Add fault injection support via nvidia_resiliency_ext.#4370
Add fault injection support via nvidia_resiliency_ext.#4370hexinw-nvidia wants to merge 3 commits intoNVIDIA:mainfrom
Conversation
|
Auto-sync is disabled for draft pull requests in this repository. Workflows must be run manually. Contributors can view more details about this message here. |
3299aa4 to
8b330b4
Compare
0045805 to
50e9ad3
Compare
50e9ad3 to
7d381e6
Compare
cc8ac54 to
bbd67f3
Compare
maanug-nv
left a comment
There was a problem hiding this comment.
lgtm, thanks for addressing feedback
|
/ok to test 6179109 |
|
🔄 Merge queue validation started! You can track the progress here: https://github.com/NVIDIA/Megatron-LM/actions/runs/25242089343 |
|
🔄 Merge queue validation started! You can track the progress here: https://github.com/NVIDIA/Megatron-LM/actions/runs/25242663760 |
|
🔄 Merge queue validation started! You can track the progress here: https://github.com/NVIDIA/Megatron-LM/actions/runs/25243992329 |
|
🔄 Merge queue validation started! You can track the progress here: https://github.com/NVIDIA/Megatron-LM/actions/runs/25246370882 |
|
🔄 Merge queue validation started! You can track the progress here: https://github.com/NVIDIA/Megatron-LM/actions/runs/25247829108 |
|
🔄 Merge queue validation started! You can track the progress here: https://github.com/NVIDIA/Megatron-LM/actions/runs/25255546383 |
|
🔄 Merge queue validation started! You can track the progress here: https://github.com/NVIDIA/Megatron-LM/actions/runs/25257650007 |
|
🔄 Merge queue validation started! You can track the progress here: https://github.com/NVIDIA/Megatron-LM/actions/runs/25258781947 |
|
🔄 Merge queue validation started! You can track the progress here: https://github.com/NVIDIA/Megatron-LM/actions/runs/25262600975 |
Add fault injection support via nvidia_resiliency_ext
Adds fault injection capability for resilience testing, driven by CLI args.

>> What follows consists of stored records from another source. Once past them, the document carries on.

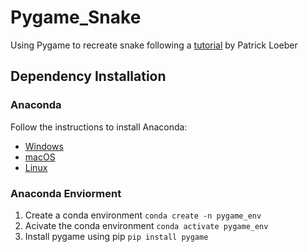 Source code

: # Pygame_Snake
Using Pygame to recreate snake following a [tutorial](https://www.youtube.com/watch?v=--nsd2ZeYvs) by Patrick Loeber


## Dependency Installation

### Anaconda
Follow the instructions to install Anaconda:

- [Windows](https://docs.conda.io/projects/conda/en/latest/user-guide/install/windows.html)
- [macOS](https://docs.conda.io/projects/conda/en/latest/user-guide/install/macos.html)
- [Linux](https://docs.conda.io/projects/conda/en/latest/user-guide/install/linux.html)

### Anaconda Enviorment

1. Create a conda environment
```conda create -n pygame_env```
2. Acivate the conda environment
```conda activate pygame_env```
3. Install pygame using pip
```pip install pygame```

Fault injection is a no-op unless --fault-injector-ranks or --fault-injector-num-ranks is explicitly passed.
nvidia_resiliency_ext.shared_utils.inject_fault; provides
setup_fault_injection() (broadcasts fault plan across ranks) and
re-exports maybe_raise_workload_exception()
dataclass (ranks, fault type/probabilities, MTTI-based delay, seed)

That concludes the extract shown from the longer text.